Dans les années 1960 la contestation ne se limite pas au monde de l’industrie et touche aussi le tertiaire. Par exemple, la grève des banques déclenchée en mars 1974 est motivée par les conditions de travail des employés, modifiées notamment par le développement de l’informatisation et de la parcellisation des tâches. Les employées « se sont retrouvées entassées à plusieurs dizaines dans un bureau, à taper des bordereaux du matin au soir. […] Les machines font un boucan à ne plus s’entendre. […] ″En cinq ans, nous sommes toutes bonnes pour la scoliose et, en beaucoup moins, pour les dépressions nerveuses à répétition. Ce n’est pas du travail : c’est de l’abrutissement organisé″. »

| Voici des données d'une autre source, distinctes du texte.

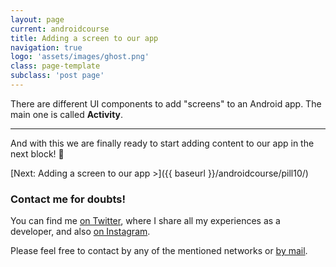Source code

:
 ```yaml
---
layout: page
current: androidcourse
title: Adding a screen to our app
navigation: true
logo: 'assets/images/ghost.png'
class: page-template
subclass: 'post page'
---
```


There are different UI components to add "screens" to an Android app. The main one is called **Activity**.

---

And with this we are finally ready to start adding content to our app in the next block! 🎊

[Next: Adding a screen to our app >]({{ baseurl }}/androidcourse/pill10/)

### Contact me for doubts!

You can find me [on Twitter](https://www.twitter.com/JorgeCastilloPR), where I share all my experiences as a developer, and also [on Instagram](https://www.instagram.com/jorgecastillopr).


Please feel free to contact by any of the mentioned networks or [by mail](mailto:jorge.castillo.prz@gmail.com).
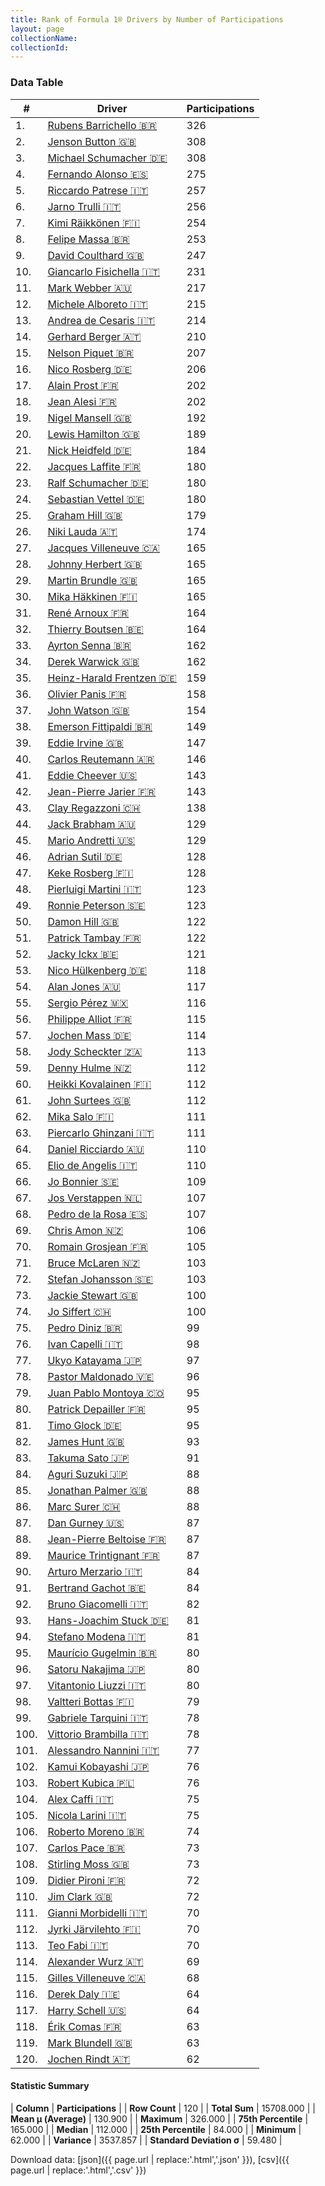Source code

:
 ```yaml
---
title: Rank of Formula 1® Drivers by Number of Participations
layout: page
collectionName: 
collectionId: 
---
```




<canvas id="chart" width="400" height="180"></canvas>
<script>
var data = {
    "datasets": [
        {
            "backgroundColor": [
                "#9C8E8D",
                "#9C8E8D",
                "#9C8E8D",
                "#9C8E8D",
                "#9C8E8D",
                "#9C8E8D",
                "#9C8E8D",
                "#9C8E8D",
                "#9C8E8D",
                "#9C8E8D",
                "#9C8E8D",
                "#9C8E8D",
                "#9C8E8D",
                "#9C8E8D",
                "#9C8E8D",
                "#9C8E8D",
                "#9C8E8D",
                "#9C8E8D",
                "#9C8E8D",
                "#9C8E8D",
                "#9C8E8D",
                "#9C8E8D",
                "#9C8E8D",
                "#9C8E8D",
                "#9C8E8D",
                "#9C8E8D",
                "#9C8E8D",
                "#9C8E8D",
                "#9C8E8D",
                "#9C8E8D",
                "#9C8E8D",
                "#9C8E8D",
                "#9C8E8D",
                "#9C8E8D",
                "#9C8E8D",
                "#9C8E8D",
                "#9C8E8D",
                "#9C8E8D",
                "#9C8E8D",
                "#9C8E8D",
                "#9C8E8D",
                "#9C8E8D",
                "#9C8E8D",
                "#9C8E8D",
                "#9C8E8D",
                "#9C8E8D",
                "#9C8E8D",
                "#9C8E8D",
                "#9C8E8D",
                "#9C8E8D",
                "#9C8E8D",
                "#9C8E8D",
                "#9C8E8D",
                "#9C8E8D",
                "#9C8E8D",
                "#9C8E8D",
                "#9C8E8D",
                "#9C8E8D",
                "#9C8E8D",
                "#9C8E8D",
                "#9C8E8D",
                "#9C8E8D",
                "#9C8E8D",
                "#9C8E8D",
                "#9C8E8D",
                "#9C8E8D",
                "#9C8E8D",
                "#9C8E8D",
                "#9C8E8D",
                "#9C8E8D",
                "#9C8E8D",
                "#9C8E8D",
                "#9C8E8D",
                "#9C8E8D",
                "#9C8E8D",
                "#9C8E8D",
                "#9C8E8D",
                "#9C8E8D",
                "#9C8E8D",
                "#9C8E8D",
                "#9C8E8D",
                "#9C8E8D",
                "#9C8E8D",
                "#9C8E8D",
                "#9C8E8D",
                "#9C8E8D",
                "#9C8E8D",
                "#9C8E8D",
                "#9C8E8D",
                "#9C8E8D",
                "#9C8E8D",
                "#9C8E8D",
                "#9C8E8D",
                "#9C8E8D",
                "#9C8E8D",
                "#9C8E8D",
                "#9C8E8D",
                "#9C8E8D",
                "#9C8E8D",
                "#9C8E8D",
                "#9C8E8D",
                "#9C8E8D",
                "#9C8E8D",
                "#9C8E8D",
                "#9C8E8D",
                "#9C8E8D",
                "#9C8E8D",
                "#9C8E8D",
                "#9C8E8D",
                "#9C8E8D",
                "#9C8E8D",
                "#9C8E8D",
                "#9C8E8D",
                "#9C8E8D",
                "#9C8E8D",
                "#9C8E8D",
                "#9C8E8D",
                "#9C8E8D",
                "#9C8E8D",
                "#9C8E8D"
            ],
            "borderColor": [
                "#1D181E",
                "#1D181E",
                "#1D181E",
                "#1D181E",
                "#1D181E",
                "#1D181E",
                "#1D181E",
                "#1D181E",
                "#1D181E",
                "#1D181E",
                "#1D181E",
                "#1D181E",
                "#1D181E",
                "#1D181E",
                "#1D181E",
                "#1D181E",
                "#1D181E",
                "#1D181E",
                "#1D181E",
                "#1D181E",
                "#1D181E",
                "#1D181E",
                "#1D181E",
                "#1D181E",
                "#1D181E",
                "#1D181E",
                "#1D181E",
                "#1D181E",
                "#1D181E",
                "#1D181E",
                "#1D181E",
                "#1D181E",
                "#1D181E",
                "#1D181E",
                "#1D181E",
                "#1D181E",
                "#1D181E",
                "#1D181E",
                "#1D181E",
                "#1D181E",
                "#1D181E",
                "#1D181E",
                "#1D181E",
                "#1D181E",
                "#1D181E",
                "#1D181E",
                "#1D181E",
                "#1D181E",
                "#1D181E",
                "#1D181E",
                "#1D181E",
                "#1D181E",
                "#1D181E",
                "#1D181E",
                "#1D181E",
                "#1D181E",
                "#1D181E",
                "#1D181E",
                "#1D181E",
                "#1D181E",
                "#1D181E",
                "#1D181E",
                "#1D181E",
                "#1D181E",
                "#1D181E",
                "#1D181E",
                "#1D181E",
                "#1D181E",
                "#1D181E",
                "#1D181E",
                "#1D181E",
                "#1D181E",
                "#1D181E",
                "#1D181E",
                "#1D181E",
                "#1D181E",
                "#1D181E",
                "#1D181E",
                "#1D181E",
                "#1D181E",
                "#1D181E",
                "#1D181E",
                "#1D181E",
                "#1D181E",
                "#1D181E",
                "#1D181E",
                "#1D181E",
                "#1D181E",
                "#1D181E",
                "#1D181E",
                "#1D181E",
                "#1D181E",
                "#1D181E",
                "#1D181E",
                "#1D181E",
                "#1D181E",
                "#1D181E",
                "#1D181E",
                "#1D181E",
                "#1D181E",
                "#1D181E",
                "#1D181E",
                "#1D181E",
                "#1D181E",
                "#1D181E",
                "#1D181E",
                "#1D181E",
                "#1D181E",
                "#1D181E",
                "#1D181E",
                "#1D181E",
                "#1D181E",
                "#1D181E",
                "#1D181E",
                "#1D181E",
                "#1D181E",
                "#1D181E",
                "#1D181E",
                "#1D181E",
                "#1D181E"
            ],
            "borderWidth": 1,
            "data": [
                326.0,
                308.0,
                308.0,
                275.0,
                257.0,
                256.0,
                254.0,
                253.0,
                247.0,
                231.0,
                217.0,
                215.0,
                214.0,
                210.0,
                207.0,
                206.0,
                202.0,
                202.0,
                192.0,
                189.0,
                184.0,
                180.0,
                180.0,
                180.0,
                179.0,
                174.0,
                165.0,
                165.0,
                165.0,
                165.0,
                164.0,
                164.0,
                162.0,
                162.0,
                159.0,
                158.0,
                154.0,
                149.0,
                147.0,
                146.0,
                143.0,
                143.0,
                138.0,
                129.0,
                129.0,
                128.0,
                128.0,
                123.0,
                123.0,
                122.0,
                122.0,
                121.0,
                118.0,
                117.0,
                116.0,
                115.0,
                114.0,
                113.0,
                112.0,
                112.0,
                112.0,
                111.0,
                111.0,
                110.0,
                110.0,
                109.0,
                107.0,
                107.0,
                106.0,
                105.0,
                103.0,
                103.0,
                100.0,
                100.0,
                99.0,
                98.0,
                97.0,
                96.0,
                95.0,
                95.0,
                95.0,
                93.0,
                91.0,
                88.0,
                88.0,
                88.0,
                87.0,
                87.0,
                87.0,
                84.0,
                84.0,
                82.0,
                81.0,
                81.0,
                80.0,
                80.0,
                80.0,
                79.0,
                78.0,
                78.0,
                77.0,
                76.0,
                76.0,
                75.0,
                75.0,
                74.0,
                73.0,
                73.0,
                72.0,
                72.0,
                70.0,
                70.0,
                70.0,
                69.0,
                68.0,
                64.0,
                64.0,
                63.0,
                63.0,
                62.0
            ],
            "label": "Participations"
        }
    ],
    "labels": [
        "Rubens Barrichello",
        "Jenson Button",
        "Michael Schumacher",
        "Fernando Alonso",
        "Riccardo Patrese",
        "Jarno Trulli",
        "Kimi Räikkönen",
        "Felipe Massa",
        "David Coulthard",
        "Giancarlo Fisichella",
        "Mark Webber",
        "Michele Alboreto",
        "Andrea de Cesaris",
        "Gerhard Berger",
        "Nelson Piquet",
        "Nico Rosberg",
        "Alain Prost",
        "Jean Alesi",
        "Nigel Mansell",
        "Lewis Hamilton",
        "Nick Heidfeld",
        "Jacques Laffite",
        "Ralf Schumacher",
        "Sebastian Vettel",
        "Graham Hill",
        "Niki Lauda",
        "Jacques Villeneuve",
        "Johnny Herbert",
        "Martin Brundle",
        "Mika Häkkinen",
        "René Arnoux",
        "Thierry Boutsen",
        "Ayrton Senna",
        "Derek Warwick",
        "Heinz-Harald Frentzen",
        "Olivier Panis",
        "John Watson",
        "Emerson Fittipaldi",
        "Eddie Irvine",
        "Carlos Reutemann",
        "Eddie Cheever",
        "Jean-Pierre Jarier",
        "Clay Regazzoni",
        "Jack Brabham",
        "Mario Andretti",
        "Adrian Sutil",
        "Keke Rosberg",
        "Pierluigi Martini",
        "Ronnie Peterson",
        "Damon Hill",
        "Patrick Tambay",
        "Jacky Ickx",
        "Nico Hülkenberg",
        "Alan Jones",
        "Sergio Pérez",
        "Philippe Alliot",
        "Jochen Mass",
        "Jody Scheckter",
        "Denny Hulme",
        "Heikki Kovalainen",
        "John Surtees",
        "Mika Salo",
        "Piercarlo Ghinzani",
        "Daniel Ricciardo",
        "Elio de Angelis",
        "Jo Bonnier",
        "Jos Verstappen",
        "Pedro de la Rosa",
        "Chris Amon",
        "Romain Grosjean",
        "Bruce McLaren",
        "Stefan Johansson",
        "Jackie Stewart",
        "Jo Siffert",
        "Pedro Diniz",
        "Ivan Capelli",
        "Ukyo Katayama",
        "Pastor Maldonado",
        "Juan Pablo Montoya",
        "Patrick Depailler",
        "Timo Glock",
        "James Hunt",
        "Takuma Sato",
        "Aguri Suzuki",
        "Jonathan Palmer",
        "Marc Surer",
        "Dan Gurney",
        "Jean-Pierre Beltoise",
        "Maurice Trintignant",
        "Arturo Merzario",
        "Bertrand Gachot",
        "Bruno Giacomelli",
        "Hans-Joachim Stuck",
        "Stefano Modena",
        "Maurício Gugelmin",
        "Satoru Nakajima",
        "Vitantonio Liuzzi",
        "Valtteri Bottas",
        "Gabriele Tarquini",
        "Vittorio Brambilla",
        "Alessandro Nannini",
        "Kamui Kobayashi",
        "Robert Kubica",
        "Alex Caffi",
        "Nicola Larini",
        "Roberto Moreno",
        "Carlos Pace",
        "Stirling Moss",
        "Didier Pironi",
        "Jim Clark",
        "Gianni Morbidelli",
        "Jyrki Järvilehto",
        "Teo Fabi",
        "Alexander Wurz",
        "Gilles Villeneuve",
        "Derek Daly",
        "Harry Schell",
        "Érik Comas",
        "Mark Blundell",
        "Jochen Rindt"
    ]
};
var options = {
  legend: {
    display: false
  },
  scales: {
    xAxes: [{
      ticks: {
        beginAtZero: true,
        maxRotation: 180,
        display: window.innerWidth > 800
      }
    }],
    yAxes: [{
      ticks: {
        beginAtZero: true
      }
    }]
  },
  onResize: function(chart, size) {
    chart.options.scales.xAxes[0].ticks.display = size.width > 800;
  }
};
var chart = new Chart("chart", {
    data: data,
    type: 'bar',
    options: options
});
</script>



### Data Table

| # | Driver | Participations |
|--|--|--|
| 1. | [Rubens Barrichello 🇧🇷](/f1/drivers/barrichello) | 326 |
| 2. | [Jenson Button 🇬🇧](/f1/drivers/button) | 308 |
| 3. | [Michael Schumacher 🇩🇪](/f1/drivers/michael_schumacher) | 308 |
| 4. | [Fernando Alonso 🇪🇸](/f1/drivers/alonso) | 275 |
| 5. | [Riccardo Patrese 🇮🇹](/f1/drivers/patrese) | 257 |
| 6. | [Jarno Trulli 🇮🇹](/f1/drivers/trulli) | 256 |
| 7. | [Kimi Räikkönen 🇫🇮](/f1/drivers/raikkonen) | 254 |
| 8. | [Felipe Massa 🇧🇷](/f1/drivers/massa) | 253 |
| 9. | [David Coulthard 🇬🇧](/f1/drivers/coulthard) | 247 |
| 10. | [Giancarlo Fisichella 🇮🇹](/f1/drivers/fisichella) | 231 |
| 11. | [Mark Webber 🇦🇺](/f1/drivers/webber) | 217 |
| 12. | [Michele Alboreto 🇮🇹](/f1/drivers/alboreto) | 215 |
| 13. | [Andrea de Cesaris 🇮🇹](/f1/drivers/cesaris) | 214 |
| 14. | [Gerhard Berger 🇦🇹](/f1/drivers/berger) | 210 |
| 15. | [Nelson Piquet 🇧🇷](/f1/drivers/piquet) | 207 |
| 16. | [Nico Rosberg 🇩🇪](/f1/drivers/rosberg) | 206 |
| 17. | [Alain Prost 🇫🇷](/f1/drivers/prost) | 202 |
| 18. | [Jean Alesi 🇫🇷](/f1/drivers/alesi) | 202 |
| 19. | [Nigel Mansell 🇬🇧](/f1/drivers/mansell) | 192 |
| 20. | [Lewis Hamilton 🇬🇧](/f1/drivers/hamilton) | 189 |
| 21. | [Nick Heidfeld 🇩🇪](/f1/drivers/heidfeld) | 184 |
| 22. | [Jacques Laffite 🇫🇷](/f1/drivers/laffite) | 180 |
| 23. | [Ralf Schumacher 🇩🇪](/f1/drivers/ralf_schumacher) | 180 |
| 24. | [Sebastian Vettel 🇩🇪](/f1/drivers/vettel) | 180 |
| 25. | [Graham Hill 🇬🇧](/f1/drivers/hill) | 179 |
| 26. | [Niki Lauda 🇦🇹](/f1/drivers/lauda) | 174 |
| 27. | [Jacques Villeneuve 🇨🇦](/f1/drivers/villeneuve) | 165 |
| 28. | [Johnny Herbert 🇬🇧](/f1/drivers/herbert) | 165 |
| 29. | [Martin Brundle 🇬🇧](/f1/drivers/brundle) | 165 |
| 30. | [Mika Häkkinen 🇫🇮](/f1/drivers/hakkinen) | 165 |
| 31. | [René Arnoux 🇫🇷](/f1/drivers/arnoux) | 164 |
| 32. | [Thierry Boutsen 🇧🇪](/f1/drivers/boutsen) | 164 |
| 33. | [Ayrton Senna 🇧🇷](/f1/drivers/senna) | 162 |
| 34. | [Derek Warwick 🇬🇧](/f1/drivers/warwick) | 162 |
| 35. | [Heinz-Harald Frentzen 🇩🇪](/f1/drivers/frentzen) | 159 |
| 36. | [Olivier Panis 🇫🇷](/f1/drivers/panis) | 158 |
| 37. | [John Watson 🇬🇧](/f1/drivers/watson) | 154 |
| 38. | [Emerson Fittipaldi 🇧🇷](/f1/drivers/emerson_fittipaldi) | 149 |
| 39. | [Eddie Irvine 🇬🇧](/f1/drivers/irvine) | 147 |
| 40. | [Carlos Reutemann 🇦🇷](/f1/drivers/reutemann) | 146 |
| 41. | [Eddie Cheever 🇺🇸](/f1/drivers/cheever) | 143 |
| 42. | [Jean-Pierre Jarier 🇫🇷](/f1/drivers/jarier) | 143 |
| 43. | [Clay Regazzoni 🇨🇭](/f1/drivers/regazzoni) | 138 |
| 44. | [Jack Brabham 🇦🇺](/f1/drivers/jack_brabham) | 129 |
| 45. | [Mario Andretti 🇺🇸](/f1/drivers/mario_andretti) | 129 |
| 46. | [Adrian Sutil 🇩🇪](/f1/drivers/sutil) | 128 |
| 47. | [Keke Rosberg 🇫🇮](/f1/drivers/keke_rosberg) | 128 |
| 48. | [Pierluigi Martini 🇮🇹](/f1/drivers/martini) | 123 |
| 49. | [Ronnie Peterson 🇸🇪](/f1/drivers/peterson) | 123 |
| 50. | [Damon Hill 🇬🇧](/f1/drivers/damon_hill) | 122 |
| 51. | [Patrick Tambay 🇫🇷](/f1/drivers/tambay) | 122 |
| 52. | [Jacky Ickx 🇧🇪](/f1/drivers/ickx) | 121 |
| 53. | [Nico Hülkenberg 🇩🇪](/f1/drivers/hulkenberg) | 118 |
| 54. | [Alan Jones 🇦🇺](/f1/drivers/jones) | 117 |
| 55. | [Sergio Pérez 🇲🇽](/f1/drivers/perez) | 116 |
| 56. | [Philippe Alliot 🇫🇷](/f1/drivers/alliot) | 115 |
| 57. | [Jochen Mass 🇩🇪](/f1/drivers/mass) | 114 |
| 58. | [Jody Scheckter 🇿🇦](/f1/drivers/scheckter) | 113 |
| 59. | [Denny Hulme 🇳🇿](/f1/drivers/hulme) | 112 |
| 60. | [Heikki Kovalainen 🇫🇮](/f1/drivers/kovalainen) | 112 |
| 61. | [John Surtees 🇬🇧](/f1/drivers/surtees) | 112 |
| 62. | [Mika Salo 🇫🇮](/f1/drivers/salo) | 111 |
| 63. | [Piercarlo Ghinzani 🇮🇹](/f1/drivers/ghinzani) | 111 |
| 64. | [Daniel Ricciardo 🇦🇺](/f1/drivers/ricciardo) | 110 |
| 65. | [Elio de Angelis 🇮🇹](/f1/drivers/angelis) | 110 |
| 66. | [Jo Bonnier 🇸🇪](/f1/drivers/bonnier) | 109 |
| 67. | [Jos Verstappen 🇳🇱](/f1/drivers/verstappen) | 107 |
| 68. | [Pedro de la Rosa 🇪🇸](/f1/drivers/rosa) | 107 |
| 69. | [Chris Amon 🇳🇿](/f1/drivers/amon) | 106 |
| 70. | [Romain Grosjean 🇫🇷](/f1/drivers/grosjean) | 105 |
| 71. | [Bruce McLaren 🇳🇿](/f1/drivers/mclaren) | 103 |
| 72. | [Stefan Johansson 🇸🇪](/f1/drivers/johansson) | 103 |
| 73. | [Jackie Stewart 🇬🇧](/f1/drivers/stewart) | 100 |
| 74. | [Jo Siffert 🇨🇭](/f1/drivers/siffert) | 100 |
| 75. | [Pedro Diniz 🇧🇷](/f1/drivers/diniz) | 99 |
| 76. | [Ivan Capelli 🇮🇹](/f1/drivers/capelli) | 98 |
| 77. | [Ukyo Katayama 🇯🇵](/f1/drivers/katayama) | 97 |
| 78. | [Pastor Maldonado 🇻🇪](/f1/drivers/maldonado) | 96 |
| 79. | [Juan Pablo Montoya 🇨🇴](/f1/drivers/montoya) | 95 |
| 80. | [Patrick Depailler 🇫🇷](/f1/drivers/depailler) | 95 |
| 81. | [Timo Glock 🇩🇪](/f1/drivers/glock) | 95 |
| 82. | [James Hunt 🇬🇧](/f1/drivers/hunt) | 93 |
| 83. | [Takuma Sato 🇯🇵](/f1/drivers/sato) | 91 |
| 84. | [Aguri Suzuki 🇯🇵](/f1/drivers/suzuki) | 88 |
| 85. | [Jonathan Palmer 🇬🇧](/f1/drivers/palmer) | 88 |
| 86. | [Marc Surer 🇨🇭](/f1/drivers/surer) | 88 |
| 87. | [Dan Gurney 🇺🇸](/f1/drivers/gurney) | 87 |
| 88. | [Jean-Pierre Beltoise 🇫🇷](/f1/drivers/beltoise) | 87 |
| 89. | [Maurice Trintignant 🇫🇷](/f1/drivers/trintignant) | 87 |
| 90. | [Arturo Merzario 🇮🇹](/f1/drivers/merzario) | 84 |
| 91. | [Bertrand Gachot 🇧🇪](/f1/drivers/gachot) | 84 |
| 92. | [Bruno Giacomelli 🇮🇹](/f1/drivers/giacomelli) | 82 |
| 93. | [Hans-Joachim Stuck 🇩🇪](/f1/drivers/stuck) | 81 |
| 94. | [Stefano Modena 🇮🇹](/f1/drivers/modena) | 81 |
| 95. | [Maurício Gugelmin 🇧🇷](/f1/drivers/gugelmin) | 80 |
| 96. | [Satoru Nakajima 🇯🇵](/f1/drivers/satoru_nakajima) | 80 |
| 97. | [Vitantonio Liuzzi 🇮🇹](/f1/drivers/liuzzi) | 80 |
| 98. | [Valtteri Bottas 🇫🇮](/f1/drivers/bottas) | 79 |
| 99. | [Gabriele Tarquini 🇮🇹](/f1/drivers/tarquini) | 78 |
| 100. | [Vittorio Brambilla 🇮🇹](/f1/drivers/brambilla) | 78 |
| 101. | [Alessandro Nannini 🇮🇹](/f1/drivers/nannini) | 77 |
| 102. | [Kamui Kobayashi 🇯🇵](/f1/drivers/kobayashi) | 76 |
| 103. | [Robert Kubica 🇵🇱](/f1/drivers/kubica) | 76 |
| 104. | [Alex Caffi 🇮🇹](/f1/drivers/caffi) | 75 |
| 105. | [Nicola Larini 🇮🇹](/f1/drivers/larini) | 75 |
| 106. | [Roberto Moreno 🇧🇷](/f1/drivers/moreno) | 74 |
| 107. | [Carlos Pace 🇧🇷](/f1/drivers/pace) | 73 |
| 108. | [Stirling Moss 🇬🇧](/f1/drivers/moss) | 73 |
| 109. | [Didier Pironi 🇫🇷](/f1/drivers/pironi) | 72 |
| 110. | [Jim Clark 🇬🇧](/f1/drivers/clark) | 72 |
| 111. | [Gianni Morbidelli 🇮🇹](/f1/drivers/morbidelli) | 70 |
| 112. | [Jyrki Järvilehto 🇫🇮](/f1/drivers/lehto) | 70 |
| 113. | [Teo Fabi 🇮🇹](/f1/drivers/fabi) | 70 |
| 114. | [Alexander Wurz 🇦🇹](/f1/drivers/wurz) | 69 |
| 115. | [Gilles Villeneuve 🇨🇦](/f1/drivers/gilles_villeneuve) | 68 |
| 116. | [Derek Daly 🇮🇪](/f1/drivers/daly) | 64 |
| 117. | [Harry Schell 🇺🇸](/f1/drivers/schell) | 64 |
| 118. | [Érik Comas 🇫🇷](/f1/drivers/comas) | 63 |
| 119. | [Mark Blundell 🇬🇧](/f1/drivers/blundell) | 63 |
| 120. | [Jochen Rindt 🇦🇹](/f1/drivers/rindt) | 62 |

#### Statistic Summary

| **Column** | **Participations** |
| **Row Count** | 120 |
| **Total Sum** | 15708.000 |
| **Mean μ (Average)** | 130.900 |
| **Maximum** | 326.000 |
| **75th Percentile** | 165.000 |
| **Median** | 112.000 |
| **25th Percentile** | 84.000 |
| **Minimum** | 62.000 |
| **Variance** | 3537.857 |
| **Standard Deviation σ** | 59.480 |

Download data: [json]({{ page.url | replace:'.html','.json' }}), [csv]({{ page.url | replace:'.html','.csv' }})
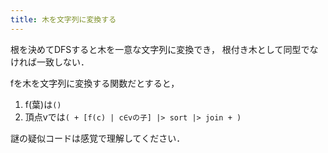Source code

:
 ```yaml
---
title: 木を文字列に変換する
---
```


根を決めてDFSすると木を一意な文字列に変換でき，
根付き木として同型でなければ一致しない．

fを木を文字列に変換する関数だとすると，
1. f(葉)は`()`
2. 頂点vでは`( + [f(c) | c∈vの子] |> sort |> join + )`

謎の疑似コードは感覚で理解してください．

Ces conflits restent toute fois marginaux. De 1979-1986, ainsi que dans la première moitié des années 1990, ces griefs sont la raison principale de mise en grève de 7 à 8 % des cas, et en 1996-1997 de 15% des cas.

2.4) L’emploi

Jusqu’à la construction des Etats sociaux qui s’accompagne, dans les années 1960-1970, de protections accrues en matière d’emploi, les patrons peuvent congédier sans aucune contrainte leurs ouvriers jugés peu productifs ou insuffisamment adaptés à la discipline de l’usine. Cette situation donne lieu régulièrement à des grèves destinées à défendre les ouvriers ainsi renvoyés.

Les périodes de crise économique, propice aux licenciements, voient éclore en grand nombre des mouvements dont l’objectif prioritaire est le maintient de l’emploi.

Avant la Grande Guerre les conflits liés à l’emploi sont plutôt rares. Et les moments de crises 1921, 1927, et surtout dans la première moitié des années 1930, voient croître les oppositions aux licenciements et représente 10% des grèves entre 1919 et 1935. Les Trente Glorieuses et leur plein emplois estompe logiquement ce problème. Et en 1970 réapparaît les conflits liés à la préservation de l’emploi, au refus des licenciements ou à des mesures de reclassement, 10% en 1977, 33% en 1980. Des conflits retentissant émergent, accompagnés d’occupations d’usines, quelque fois de la remise en route par les ouvriers eux-mêmes de l’outil de production, comme le font les ouvriers de chez LIP en 1973 ou les femmes de la CIP en 1975. D’autres mouvements de grande ampleur sont ensuite menés contre des restructurations qui touche des industries lourdes en voie d’extinction tel que la sidérurgie lorraine en 1979 et en 1984.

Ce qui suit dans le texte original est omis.